中国のライドシェアは
タクシーに原点回帰するのか?

 交通運輸部によると、2018年7月時点で合格したネット予約車両は17万台で全体の0.54%、合格した運転手は34万人で全体の1.1%に過ぎないという。

 果たして、ライドシェアはいつまで滴滴のビジネスモデルであり続けるのだろうか。中国の電子メディアは、シェアリングエコノミー専門家のコメントを取り上げていたが、それは「(滴滴において)シェアリングエコノミーの要素はますます減り、より規制の厳しいタクシーに向かうのではないか」というものだった。
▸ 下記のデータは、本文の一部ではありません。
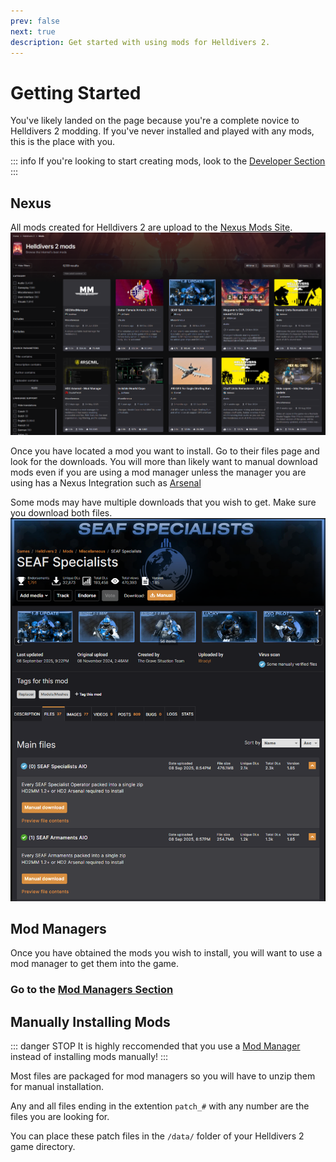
 ```yaml
---
prev: false
next: true
description: Get started with using mods for Helldivers 2.
---
```


# Getting Started

You've likely landed on the page because you're a complete novice to Helldivers 2 modding. If you've never installed and played with any mods, this is the place with you.

::: info
If you're looking to start creating mods, look to the [Developer Section](./overview)
:::

## Nexus

All mods created for Helldivers 2 are upload to the [Nexus Mods Site](https://www.nexusmods.com/games/helldivers2).
![Nexus Page](public/images/nexus/nexus-page.png)

Once you have located a mod you want to install. Go to their files page and look for the downloads. You will more than likely want to manual download mods even if you are using a mod manager unless the manager you are using has a Nexus Integration such as [Arsenal](./mod%20manager/arsenal)

Some mods may have multiple downloads that you wish to get. Make sure you download both files.
![Download Mod](public/images/nexus/download-mod.png)

## Mod Managers

Once you have obtained the mods you wish to install, you will want to use a mod manager to get them into the game.

### Go to the [Mod Managers Section](./mod%20manager/overview)

## Manually Installing Mods

::: danger STOP
It is highly reccomended that you use a [Mod Manager](./mod%20manager/overview) instead of installing mods manually!
:::

Most files are packaged for mod managers so you will have to unzip them for manual installation.

Any and all files ending in the extention `patch_#` with any number are the files you are looking for.

You can place these patch files in the `/data/` folder of your Helldivers 2 game directory.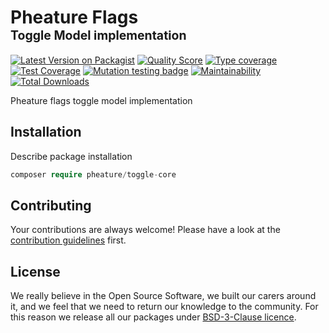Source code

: # Pheature Flags <br><sub><sup>Toggle Model implementation</sup></sub>

[![Latest Version on Packagist][ico-version]][link-packagist]
[![Quality Score][ico-code-quality]][link-code-quality]
[![Type coverage][ico-psalm]][link-psalm]
[![Test Coverage][ico-coverage]][link-coverage]
[![Mutation testing badge][ico-mutant]][link-mutant]
[![Maintainability][ico-mantain]][link-mantain]
[![Total Downloads][ico-downloads]][link-downloads]

Pheature flags toggle model implementation

## Installation

Describe package installation

```php
composer require pheature/toggle-core
```

## Contributing

Your contributions are always welcome! Please have a look at the [contribution guidelines](./CONTRIBUTING.md) first.

## License

We really believe in the Open Source Software, we built our carers around it, and we feel that we need to return our
knowledge to the community. For this reason we release all our packages under [BSD-3-Clause licence](./LICENSE.md). 

[ico-version]: https://img.shields.io/packagist/v/pheature/toggle-model.svg?style=flat-square
[link-packagist]: https://packagist.org/packages/pheature/toggle-model
[ico-code-quality]: https://img.shields.io/scrutinizer/g/pheature-flags/toggle-model.svg?style=flat-square
[link-code-quality]: https://scrutinizer-ci.com/g/pheature-flags/toggle-model/?branch=1.0.x
[ico-coverage]: https://codecov.io/gh/pheature-flags/toggle-model/branch/1.0.x/graph/badge.svg?token=DTQIQUZ106
[link-coverage]: https://codecov.io/gh/pheature-flags/toggle-model
[ico-mantain]: https://api.codeclimate.com/v1/badges/bfd8ab1bc4664ec724c0/maintainability
[link-mantain]: https://codeclimate.com/github/pheature-flags/toggle-model/maintainability
[ico-downloads]: https://img.shields.io/packagist/dt/pheature/toggle-model.svg?style=flat-square
[link-downloads]: https://packagist.org/packages/pheature/toggle-model
[ico-psalm]: https://shepherd.dev/github/pheature-flags/toggle-model/coverage.svg
[link-psalm]: https://shepherd.dev/github/pheature-flags/toggle-model
[ico-mutant]: https://img.shields.io/endpoint?style=flat&url=https%3A%2F%2Fbadge-api.stryker-mutator.io%2Fgithub.com%2Fpheature-flags%2Ftoggle-model%2F1.0.x
[link-mutant]: https://dashboard.stryker-mutator.io/reports/github.com/pheature-flags/toggle-model/1.0.x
 前出の公共経済の専門家も「中国のシェアリングエコノミーは、確かにスピーディな発展を遂げたが、市場での称賛の声が消える前に終わってしまうのが特徴」だと語っている。

 中国政府がシェアリングエコノミーを積極的に発展させるのか、それとも規制していくのか――これを占うのがネット予約車だといわれてきた。しかしながらそれは「回りまわってタクシーに戻った」とさえいわれている。もちろん、そこには従来型のタクシーを上回る「質の向上」があることは否定できない。

 "壮大な実験国家”におけるシェアリングエコノミーの第4段階は、果たしてどんな発展を見せるのか。ネット予約車の行方を見守りたい。